AF: Yes, I’m cautiously optimistic that with the multiple candidates with different platforms, that we’re going to have a vaccine with a degree of efficacy that would make it deployable. The reason I think so is that one makes a good immune response against this virus. The overwhelming majority of people recover. Obviously the deaths are profound, over 105,000, but still the majority of people make an immune response that clears the virus. And that tells us that if the body can mount an immune response and clear the virus in natural infection, that’s a pretty good proof of concept that you’ll have an immune response against a vaccine.
However, you can never guarantee that you’re going to get an efficacious vaccine. I’m concerned more about the durability of the response than I am about whether you get a protective response. When you recover from one of the several benign coronaviruses that causes the common cold, the durability of protection is only a year or less, as opposed to some of the other infections where you can have 10, 15, or 20 years of protection.
HB: In the fall, a good vaccine candidate won’t be needed for 30,000 people, but for 20 million or 50 million. What happens with production of that vaccine?
AF: That’s what’s going on right now, and it’s something very unique in vaccine development. The companies and the federal government are doing this “at risk.” That means not at risk to the patient for safety, and not at risk for the scientific integrity, but at risk for the investment.
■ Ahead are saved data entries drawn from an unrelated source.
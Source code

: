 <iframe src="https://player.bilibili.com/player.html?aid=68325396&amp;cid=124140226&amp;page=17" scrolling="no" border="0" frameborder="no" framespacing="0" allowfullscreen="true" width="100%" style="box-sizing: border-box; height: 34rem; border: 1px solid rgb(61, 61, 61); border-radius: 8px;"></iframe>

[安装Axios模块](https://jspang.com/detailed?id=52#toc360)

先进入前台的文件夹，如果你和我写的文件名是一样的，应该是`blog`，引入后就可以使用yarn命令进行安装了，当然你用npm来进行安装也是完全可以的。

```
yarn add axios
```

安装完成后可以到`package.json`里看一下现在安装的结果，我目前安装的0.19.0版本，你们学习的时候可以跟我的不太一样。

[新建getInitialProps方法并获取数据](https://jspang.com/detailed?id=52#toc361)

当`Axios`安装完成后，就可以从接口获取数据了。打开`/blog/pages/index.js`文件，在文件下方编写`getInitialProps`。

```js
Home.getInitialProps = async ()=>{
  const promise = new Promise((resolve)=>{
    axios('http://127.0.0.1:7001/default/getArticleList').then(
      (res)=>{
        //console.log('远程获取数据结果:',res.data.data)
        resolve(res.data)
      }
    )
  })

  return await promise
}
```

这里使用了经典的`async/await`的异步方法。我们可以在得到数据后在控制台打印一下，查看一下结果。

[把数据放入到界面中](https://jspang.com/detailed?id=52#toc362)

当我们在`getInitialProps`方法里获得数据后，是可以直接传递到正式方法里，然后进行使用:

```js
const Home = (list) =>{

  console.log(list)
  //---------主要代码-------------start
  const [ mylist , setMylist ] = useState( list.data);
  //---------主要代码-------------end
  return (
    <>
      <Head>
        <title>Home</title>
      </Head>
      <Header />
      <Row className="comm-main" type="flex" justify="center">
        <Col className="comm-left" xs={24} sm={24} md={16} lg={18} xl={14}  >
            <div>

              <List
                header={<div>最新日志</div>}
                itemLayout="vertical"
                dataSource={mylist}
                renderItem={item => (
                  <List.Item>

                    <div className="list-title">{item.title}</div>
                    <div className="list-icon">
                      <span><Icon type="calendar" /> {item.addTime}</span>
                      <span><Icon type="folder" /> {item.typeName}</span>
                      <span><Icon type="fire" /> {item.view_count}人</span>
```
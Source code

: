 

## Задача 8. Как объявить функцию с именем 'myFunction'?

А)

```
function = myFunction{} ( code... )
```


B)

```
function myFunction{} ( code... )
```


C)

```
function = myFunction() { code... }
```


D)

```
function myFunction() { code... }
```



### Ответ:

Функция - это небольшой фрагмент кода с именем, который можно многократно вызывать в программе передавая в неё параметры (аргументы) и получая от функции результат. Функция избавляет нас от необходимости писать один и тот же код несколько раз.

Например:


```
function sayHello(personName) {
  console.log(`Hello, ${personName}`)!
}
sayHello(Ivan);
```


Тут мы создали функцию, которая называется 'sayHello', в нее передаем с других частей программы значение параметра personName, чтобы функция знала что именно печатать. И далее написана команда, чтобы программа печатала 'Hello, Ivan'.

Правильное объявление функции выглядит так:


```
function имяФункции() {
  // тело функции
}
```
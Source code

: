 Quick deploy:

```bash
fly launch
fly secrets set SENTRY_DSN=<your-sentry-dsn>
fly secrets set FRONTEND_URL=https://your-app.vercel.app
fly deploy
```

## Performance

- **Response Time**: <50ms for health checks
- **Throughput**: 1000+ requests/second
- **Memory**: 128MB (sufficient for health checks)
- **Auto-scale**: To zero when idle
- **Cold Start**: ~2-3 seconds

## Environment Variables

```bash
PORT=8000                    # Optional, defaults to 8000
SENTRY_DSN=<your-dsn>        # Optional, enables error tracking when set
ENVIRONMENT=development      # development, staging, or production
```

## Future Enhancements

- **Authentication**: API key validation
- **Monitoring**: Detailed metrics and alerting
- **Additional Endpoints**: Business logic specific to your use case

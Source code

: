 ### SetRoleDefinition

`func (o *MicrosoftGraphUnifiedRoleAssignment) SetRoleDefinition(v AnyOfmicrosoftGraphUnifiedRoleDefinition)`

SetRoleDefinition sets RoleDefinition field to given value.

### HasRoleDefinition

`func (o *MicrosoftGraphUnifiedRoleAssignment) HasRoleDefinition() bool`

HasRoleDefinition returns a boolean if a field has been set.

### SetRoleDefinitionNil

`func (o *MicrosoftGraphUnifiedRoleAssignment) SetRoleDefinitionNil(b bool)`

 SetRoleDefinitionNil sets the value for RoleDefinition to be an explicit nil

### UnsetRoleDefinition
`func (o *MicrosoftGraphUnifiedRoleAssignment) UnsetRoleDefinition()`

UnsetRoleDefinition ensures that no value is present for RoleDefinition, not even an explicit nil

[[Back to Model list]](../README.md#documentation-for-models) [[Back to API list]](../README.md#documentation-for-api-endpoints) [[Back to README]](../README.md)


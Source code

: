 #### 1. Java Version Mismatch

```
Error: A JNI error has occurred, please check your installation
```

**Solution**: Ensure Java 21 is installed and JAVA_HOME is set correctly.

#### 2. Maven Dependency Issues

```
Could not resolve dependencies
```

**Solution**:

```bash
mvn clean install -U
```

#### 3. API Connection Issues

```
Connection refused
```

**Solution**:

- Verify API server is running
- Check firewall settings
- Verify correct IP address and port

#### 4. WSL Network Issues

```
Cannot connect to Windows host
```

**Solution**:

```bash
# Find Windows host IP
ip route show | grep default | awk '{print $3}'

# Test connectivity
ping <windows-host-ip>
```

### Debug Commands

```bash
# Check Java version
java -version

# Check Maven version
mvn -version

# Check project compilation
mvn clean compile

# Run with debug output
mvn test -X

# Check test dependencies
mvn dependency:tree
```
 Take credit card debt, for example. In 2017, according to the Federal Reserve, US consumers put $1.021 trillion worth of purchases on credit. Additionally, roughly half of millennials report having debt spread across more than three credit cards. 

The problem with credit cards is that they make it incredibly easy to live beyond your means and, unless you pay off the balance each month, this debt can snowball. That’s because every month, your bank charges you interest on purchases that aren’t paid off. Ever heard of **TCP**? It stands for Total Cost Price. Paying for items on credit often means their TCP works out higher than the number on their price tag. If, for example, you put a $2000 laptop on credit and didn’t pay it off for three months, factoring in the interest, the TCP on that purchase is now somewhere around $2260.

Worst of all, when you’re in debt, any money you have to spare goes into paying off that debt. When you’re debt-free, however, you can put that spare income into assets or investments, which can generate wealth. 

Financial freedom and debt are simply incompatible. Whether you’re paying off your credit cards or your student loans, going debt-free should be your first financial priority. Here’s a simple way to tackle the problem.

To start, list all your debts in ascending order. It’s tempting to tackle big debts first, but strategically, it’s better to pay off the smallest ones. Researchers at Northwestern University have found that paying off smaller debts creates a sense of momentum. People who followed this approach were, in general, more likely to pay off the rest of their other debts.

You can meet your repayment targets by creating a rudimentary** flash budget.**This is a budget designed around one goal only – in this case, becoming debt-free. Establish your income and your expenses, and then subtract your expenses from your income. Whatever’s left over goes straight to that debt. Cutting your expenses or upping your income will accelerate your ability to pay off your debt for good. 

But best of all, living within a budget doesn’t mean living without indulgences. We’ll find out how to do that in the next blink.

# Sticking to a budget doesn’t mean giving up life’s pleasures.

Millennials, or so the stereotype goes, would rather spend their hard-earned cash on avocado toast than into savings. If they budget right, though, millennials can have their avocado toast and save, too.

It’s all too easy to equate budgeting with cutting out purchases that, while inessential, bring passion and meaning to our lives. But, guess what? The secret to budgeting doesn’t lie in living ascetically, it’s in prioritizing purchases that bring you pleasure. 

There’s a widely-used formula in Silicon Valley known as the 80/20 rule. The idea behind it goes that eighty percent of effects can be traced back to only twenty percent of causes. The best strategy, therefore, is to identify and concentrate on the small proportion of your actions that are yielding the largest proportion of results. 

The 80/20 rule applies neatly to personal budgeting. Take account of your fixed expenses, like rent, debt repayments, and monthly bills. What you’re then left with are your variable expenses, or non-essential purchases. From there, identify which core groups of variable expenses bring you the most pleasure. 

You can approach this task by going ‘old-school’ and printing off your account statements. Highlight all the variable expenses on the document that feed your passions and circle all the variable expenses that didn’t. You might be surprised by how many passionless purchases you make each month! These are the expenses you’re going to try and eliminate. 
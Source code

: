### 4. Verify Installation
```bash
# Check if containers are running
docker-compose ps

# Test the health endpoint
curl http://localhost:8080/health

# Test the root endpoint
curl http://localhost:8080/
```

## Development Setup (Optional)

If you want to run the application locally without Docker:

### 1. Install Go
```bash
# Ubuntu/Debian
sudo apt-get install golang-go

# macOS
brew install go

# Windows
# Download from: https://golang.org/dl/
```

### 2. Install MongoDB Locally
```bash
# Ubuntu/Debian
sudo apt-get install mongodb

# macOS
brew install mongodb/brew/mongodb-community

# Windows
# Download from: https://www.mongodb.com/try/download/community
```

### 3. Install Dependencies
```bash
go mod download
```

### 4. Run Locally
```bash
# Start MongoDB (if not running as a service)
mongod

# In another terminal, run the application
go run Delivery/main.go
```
We are going to start manufacturing doses of the vaccines way before we even know that the vaccines work. The predictions and projections and statistical analyses indicate that we may know if a vaccine is efficacious or not by maybe November or December. Which means that by that time we hopefully would have close to 100 million doses and by the beginning of 2021 a couple of hundred million doses. So it isn’t as if we’re going to make the vaccine and show it is effective and then have to wait a year to rev up to millions and millions and millions of doses. That’s going to be done while we’re testing the vaccines. That’s what at risk means.
I’m very happy to admit that I likely have been wrong in my conservative views of when a COVID-19 vaccine would be available, basing my opinion, here at DNA Science and at Genetic Literacy Project, on the history of vaccine development.
The efforts to invent, test, and eventually distribute one or more vaccines against SARS-CoV-2 are truly unprecedented. Mea culpa.